What you have to do -> Read through the data, and wherever a line holds the word "Month", write that line out.

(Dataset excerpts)
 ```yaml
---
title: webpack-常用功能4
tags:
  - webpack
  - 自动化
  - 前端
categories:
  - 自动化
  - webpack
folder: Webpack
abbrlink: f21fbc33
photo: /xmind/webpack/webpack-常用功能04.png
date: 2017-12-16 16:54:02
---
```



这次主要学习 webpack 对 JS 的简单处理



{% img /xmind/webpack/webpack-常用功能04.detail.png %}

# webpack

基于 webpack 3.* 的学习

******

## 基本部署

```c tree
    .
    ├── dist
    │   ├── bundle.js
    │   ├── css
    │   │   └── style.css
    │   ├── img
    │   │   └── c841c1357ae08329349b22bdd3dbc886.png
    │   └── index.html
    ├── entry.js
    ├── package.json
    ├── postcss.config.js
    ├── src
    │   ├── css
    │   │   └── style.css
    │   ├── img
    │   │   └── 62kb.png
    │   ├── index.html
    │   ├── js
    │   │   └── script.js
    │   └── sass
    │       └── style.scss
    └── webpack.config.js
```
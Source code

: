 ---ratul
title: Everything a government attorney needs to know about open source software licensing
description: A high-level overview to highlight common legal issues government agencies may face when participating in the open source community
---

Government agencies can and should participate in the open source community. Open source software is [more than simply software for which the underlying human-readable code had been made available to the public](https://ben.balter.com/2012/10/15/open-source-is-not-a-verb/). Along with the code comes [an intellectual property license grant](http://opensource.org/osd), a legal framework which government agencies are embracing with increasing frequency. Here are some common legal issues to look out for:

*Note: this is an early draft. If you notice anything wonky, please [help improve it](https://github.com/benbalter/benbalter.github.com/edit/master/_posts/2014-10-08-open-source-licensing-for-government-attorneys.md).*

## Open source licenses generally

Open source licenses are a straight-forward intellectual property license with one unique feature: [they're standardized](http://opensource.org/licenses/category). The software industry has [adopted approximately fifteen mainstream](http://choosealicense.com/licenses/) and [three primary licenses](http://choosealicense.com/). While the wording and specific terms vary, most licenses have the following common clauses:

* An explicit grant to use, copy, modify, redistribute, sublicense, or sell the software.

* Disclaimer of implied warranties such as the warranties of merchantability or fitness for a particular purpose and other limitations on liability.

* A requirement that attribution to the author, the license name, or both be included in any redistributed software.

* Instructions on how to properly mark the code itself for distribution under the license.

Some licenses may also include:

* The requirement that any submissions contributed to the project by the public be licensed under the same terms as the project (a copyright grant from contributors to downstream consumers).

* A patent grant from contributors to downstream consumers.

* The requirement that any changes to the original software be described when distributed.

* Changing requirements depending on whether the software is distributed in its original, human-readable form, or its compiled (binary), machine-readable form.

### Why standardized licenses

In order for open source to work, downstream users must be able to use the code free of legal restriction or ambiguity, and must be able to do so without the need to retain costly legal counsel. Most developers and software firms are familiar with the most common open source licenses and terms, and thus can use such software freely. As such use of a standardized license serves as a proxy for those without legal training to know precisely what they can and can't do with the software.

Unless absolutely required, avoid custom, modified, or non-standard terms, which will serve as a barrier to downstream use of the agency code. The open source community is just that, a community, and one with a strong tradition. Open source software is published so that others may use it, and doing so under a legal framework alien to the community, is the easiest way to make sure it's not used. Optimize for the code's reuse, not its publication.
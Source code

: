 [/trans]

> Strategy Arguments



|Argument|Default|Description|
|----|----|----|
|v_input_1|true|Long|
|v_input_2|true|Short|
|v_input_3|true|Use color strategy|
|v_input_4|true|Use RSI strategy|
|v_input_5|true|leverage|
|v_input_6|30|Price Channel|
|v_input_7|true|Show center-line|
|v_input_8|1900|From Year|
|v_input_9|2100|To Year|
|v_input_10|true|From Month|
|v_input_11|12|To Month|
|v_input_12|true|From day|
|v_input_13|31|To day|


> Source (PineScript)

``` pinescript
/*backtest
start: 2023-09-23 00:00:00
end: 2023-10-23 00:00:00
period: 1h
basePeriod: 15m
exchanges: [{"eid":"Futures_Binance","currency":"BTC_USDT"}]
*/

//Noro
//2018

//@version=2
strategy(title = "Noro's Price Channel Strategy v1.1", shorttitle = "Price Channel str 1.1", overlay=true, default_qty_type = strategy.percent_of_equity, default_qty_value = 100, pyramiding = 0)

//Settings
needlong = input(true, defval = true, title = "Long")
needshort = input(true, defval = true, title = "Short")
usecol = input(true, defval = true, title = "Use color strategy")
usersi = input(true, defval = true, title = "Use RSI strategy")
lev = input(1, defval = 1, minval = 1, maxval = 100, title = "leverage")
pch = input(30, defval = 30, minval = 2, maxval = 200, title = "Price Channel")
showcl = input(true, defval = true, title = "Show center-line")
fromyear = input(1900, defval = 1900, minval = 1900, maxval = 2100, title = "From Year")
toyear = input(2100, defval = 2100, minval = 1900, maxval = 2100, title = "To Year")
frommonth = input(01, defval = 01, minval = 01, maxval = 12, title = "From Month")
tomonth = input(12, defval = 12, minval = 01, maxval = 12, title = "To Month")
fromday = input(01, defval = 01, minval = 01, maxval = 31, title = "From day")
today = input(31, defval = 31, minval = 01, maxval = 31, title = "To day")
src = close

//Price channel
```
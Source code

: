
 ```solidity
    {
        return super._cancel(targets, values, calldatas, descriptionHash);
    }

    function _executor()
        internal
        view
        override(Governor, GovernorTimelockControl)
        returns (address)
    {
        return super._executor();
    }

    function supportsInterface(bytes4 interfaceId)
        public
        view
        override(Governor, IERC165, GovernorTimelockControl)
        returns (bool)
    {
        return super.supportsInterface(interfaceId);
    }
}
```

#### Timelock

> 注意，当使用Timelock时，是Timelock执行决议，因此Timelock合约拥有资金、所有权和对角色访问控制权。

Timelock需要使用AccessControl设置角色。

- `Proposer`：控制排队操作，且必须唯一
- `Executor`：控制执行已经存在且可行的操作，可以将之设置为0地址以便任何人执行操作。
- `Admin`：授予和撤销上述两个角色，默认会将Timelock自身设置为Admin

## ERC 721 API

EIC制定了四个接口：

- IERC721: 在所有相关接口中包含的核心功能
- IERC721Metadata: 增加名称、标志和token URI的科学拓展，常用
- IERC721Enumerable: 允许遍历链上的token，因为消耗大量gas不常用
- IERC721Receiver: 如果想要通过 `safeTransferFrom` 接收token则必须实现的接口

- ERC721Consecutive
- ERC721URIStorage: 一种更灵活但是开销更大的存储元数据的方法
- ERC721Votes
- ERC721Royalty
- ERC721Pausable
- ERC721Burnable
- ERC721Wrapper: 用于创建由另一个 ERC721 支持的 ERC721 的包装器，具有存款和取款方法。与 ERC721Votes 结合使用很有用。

Your solution ->
|v_input_10|true|From Month|
|v_input_11|12|To Month|
frommonth = input(01, defval = 01, minval = 01, maxval = 12, title = "From Month")
tomonth = input(12, defval = 12, minval = 01, maxval = 12, title = "To Month")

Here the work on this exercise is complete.